WHAT IS NEEDED: If a line holds the word "function", copy it from the entries.

Saved data entries:
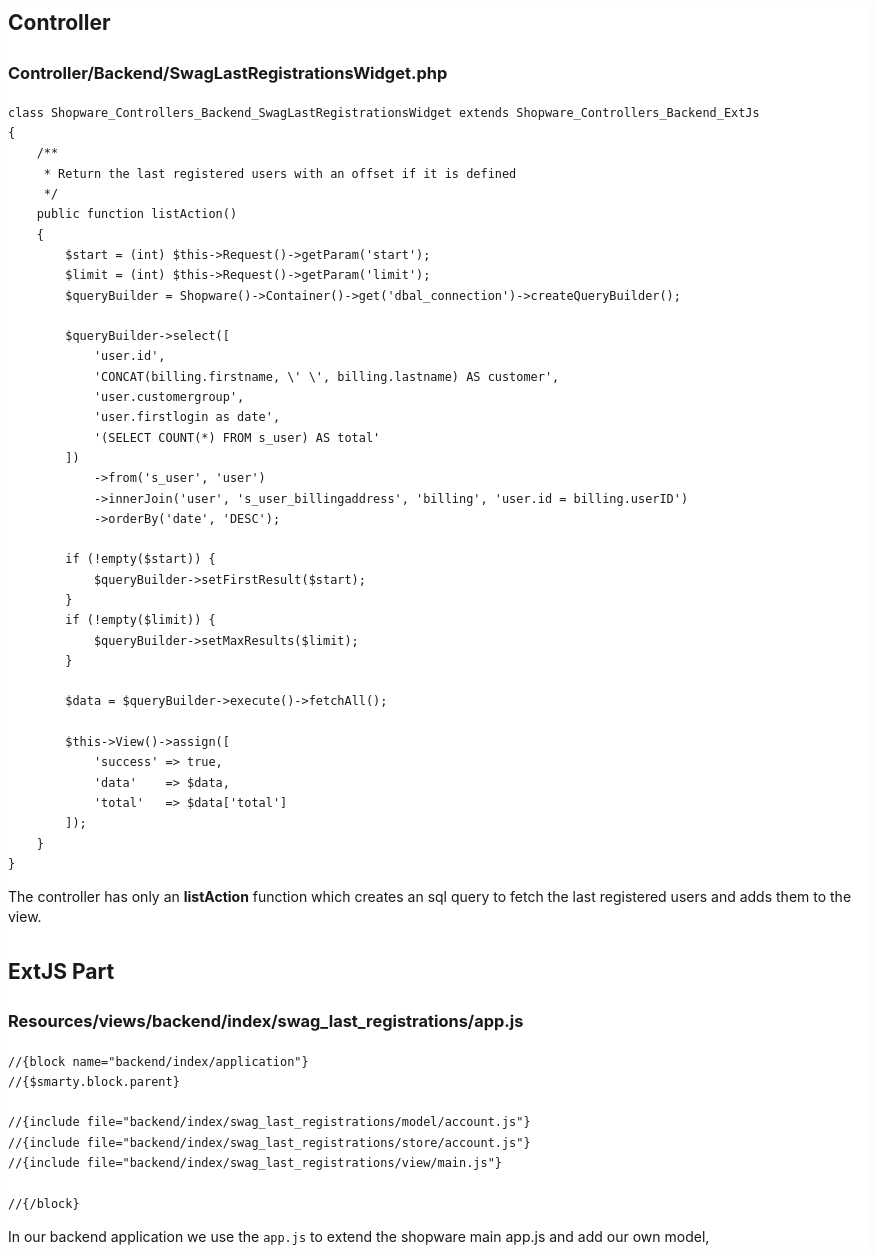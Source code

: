 ## Controller ##
### Controller/Backend/SwagLastRegistrationsWidget.php
```
class Shopware_Controllers_Backend_SwagLastRegistrationsWidget extends Shopware_Controllers_Backend_ExtJs
{
    /**
     * Return the last registered users with an offset if it is defined
     */
    public function listAction()
    {
        $start = (int) $this->Request()->getParam('start');
        $limit = (int) $this->Request()->getParam('limit');
        $queryBuilder = Shopware()->Container()->get('dbal_connection')->createQueryBuilder();

        $queryBuilder->select([
            'user.id',
            'CONCAT(billing.firstname, \' \', billing.lastname) AS customer',
            'user.customergroup',
            'user.firstlogin as date',
            '(SELECT COUNT(*) FROM s_user) AS total'
        ])
            ->from('s_user', 'user')
            ->innerJoin('user', 's_user_billingaddress', 'billing', 'user.id = billing.userID')
            ->orderBy('date', 'DESC');

        if (!empty($start)) {
            $queryBuilder->setFirstResult($start);
        }
        if (!empty($limit)) {
            $queryBuilder->setMaxResults($limit);
        }

        $data = $queryBuilder->execute()->fetchAll();

        $this->View()->assign([
            'success' => true,
            'data'    => $data,
            'total'   => $data['total']
        ]);
    }
}
```
The controller has only an __listAction__ function which creates an sql query to fetch the last registered users and adds them to the view.

## ExtJS Part ##
### Resources/views/backend/index/swag_last_registrations/app.js
```
//{block name="backend/index/application"}
//{$smarty.block.parent}

//{include file="backend/index/swag_last_registrations/model/account.js"}
//{include file="backend/index/swag_last_registrations/store/account.js"}
//{include file="backend/index/swag_last_registrations/view/main.js"}

//{/block}
```
In our backend application we use the `app.js` to extend the shopware main app.js and add our own model,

YOUR RESPONSE:
    public function listAction()
The controller has only an __listAction__ function which creates an sql query to fetch the last registered users and adds them to the view.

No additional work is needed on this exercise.